Hello, I have constructed a PyTorch inference program that loads a data file and splits the data into batches. A pre-trained model (created by myself) then processes the data list. Every processed batch is added to one of four lists of tensors. I execute the following script to re-assemble the batches:

    # Assemble batches.
    print("Assembling batches...", end="\r")
    AOutputs = torch.cat(AOutputs, dim=0).cpu()  # Re-assemble AOutputs tensor list into single tensor.
    BOutputs = torch.cat(BOutputs, dim=0).cpu()
    DOutputs = torch.cat(DOutputs, dim=0).cpu()
    EOutputs = torch.cat(EOutputs, dim=0).cpu()
    print("Assembling batches... Done.")

When I run my inference program using the CPU, the re-assembly process is substantially rapid, taking less than 10 seconds. However, when I use my GPU for inference, batch assembly takes significantly longer - perhaps about a minute. Is there any way to eliminate the sizable delay by accelerating the GPU to CPU transferring and communication?

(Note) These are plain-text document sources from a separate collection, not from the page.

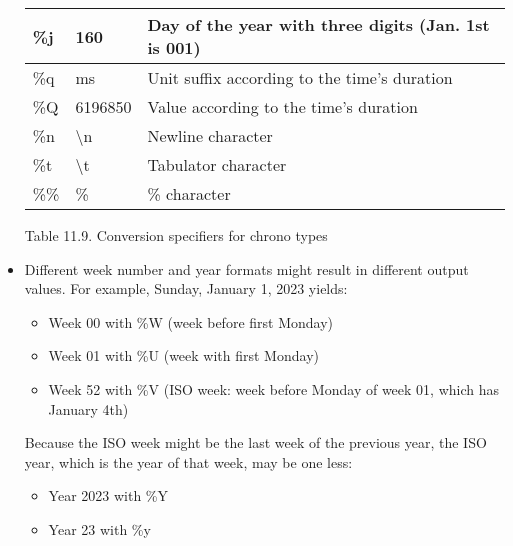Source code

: \begin{itemize}
\begin{longtable}[c]{|lll|}
\multicolumn{1}{|l|}{\%j}            & \multicolumn{1}{l|}{160}               & Day of the year with three digits (Jan. 1st is 001)             \\ \hline
\multicolumn{1}{|l|}{\%q}            & \multicolumn{1}{l|}{ms}                & Unit suffix according to the time's duration                    \\ \hline
\multicolumn{1}{|l|}{\%Q}            & \multicolumn{1}{l|}{6196850}           & Value according to the time's duration                          \\ \hline
\multicolumn{1}{|l|}{\%n}            & \multicolumn{1}{l|}{\textbackslash{}n} & Newline character                                               \\ \hline
\multicolumn{1}{|l|}{\%t}            & \multicolumn{1}{l|}{\textbackslash{}t} & Tabulator character                                             \\ \hline
\multicolumn{1}{|l|}{\%\%}           & \multicolumn{1}{l|}{\%}                & \% character                                                    \\ \hline
\end{longtable}

\begin{center}
Table 11.9. Conversion specifiers for chrono types
\end{center}

\item 
Different week number and year formats might result in different output values.
For example, Sunday, January 1, 2023 yields:

\begin{itemize}
\item 
Week 00 with \%W (week before first Monday)

\item 
Week 01 with \%U (week with first Monday)

\item 
Week 52 with \%V (ISO week: week before Monday of week 01, which has January 4th)
\end{itemize}

Because the ISO week might be the last week of the previous year, the ISO year, which is the year of that week, may be one less:

\begin{itemize}
\item 
Year 2023 with \%Y

\item 
Year 23 with \%y


\end{itemize}
\end{itemize}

Did you check which part of the code (the torch.cat operation or the data transfer) takes the majority of the time? Assuming you are concatenating tensors on the GPU without any previous execution, your cache might need to increase thus calling into synchronizing and expensive cudaMalloc calls. If so, you could torch.cat the data on the host before sending it to the GPU as a single allocation would be performed.

@ptrblck My tests have concluded that the lengthy delay when running my script on the GPU occurs in the torch.cat function specifically. The transfer to the CPU is quite rapid after that, taking under a second. However, if I attempt to first put every tensor on the CPU, then concatenate the lists of tensors, the GPU to CPU transfer takes the most time.

This is a benchmark program which I drafted:

import torch
import time

TestTensor = torch.rand(10, 3, 2000, 2000)  # Simulation for a 10 batch of 3 channel 2000x2000 images.

# Test tranfer to GPU.
print("Testing transfer to GPU...")
start = time.time()
TestTensor = TestTensor.cuda()
print(f"Transfer to GPU time: {(time.time()-start):.2f} seconds.")

# Test transfer to CPU.
print("Testing transfer to CPU...")
start = time.time()
TestTensor = TestTensor.cpu()
print(f"Transfer to CPU time: {(time.time()-start):.2f} seconds.")

My results:

Testing transfer to GPU...
Transfer to GPU time: 0.13 seconds.
Testing transfer to CPU...
Transfer to CPU time: 0.14 seconds.

That is what I mean by GPU->CPU and CPU->GPU transfer delay. :stopwatch: Is there a way to accelerate it? Furthermore, I executed this script to demonstrate the torch.cat process speed on GPUs:

import torch
import time

TestTensors = [torch.rand(3, 2000, 2000) for i in range(25)]  # Simulation for a 10 batch of 3 channel 2000x2000 images.

# GPU
start = time.time()
AllTensors = torch.cat(TestTensors, dim=0).to("cuda:1")
print("GPU:", round(time.time()-start, 2))

# CPU
start = time.time()
AllTensors = torch.cat(TestTensors, dim=0).cpu()
print("CPU:", round(time.time()-start, 2))

Results:

GPU: 0.53
CPU: 0.09

So clearly, the GPU takes significantly longer to perform the torch.cat operation on a list of tensors and receive tensors from the CPU. Once again, is there a way to accelerate it?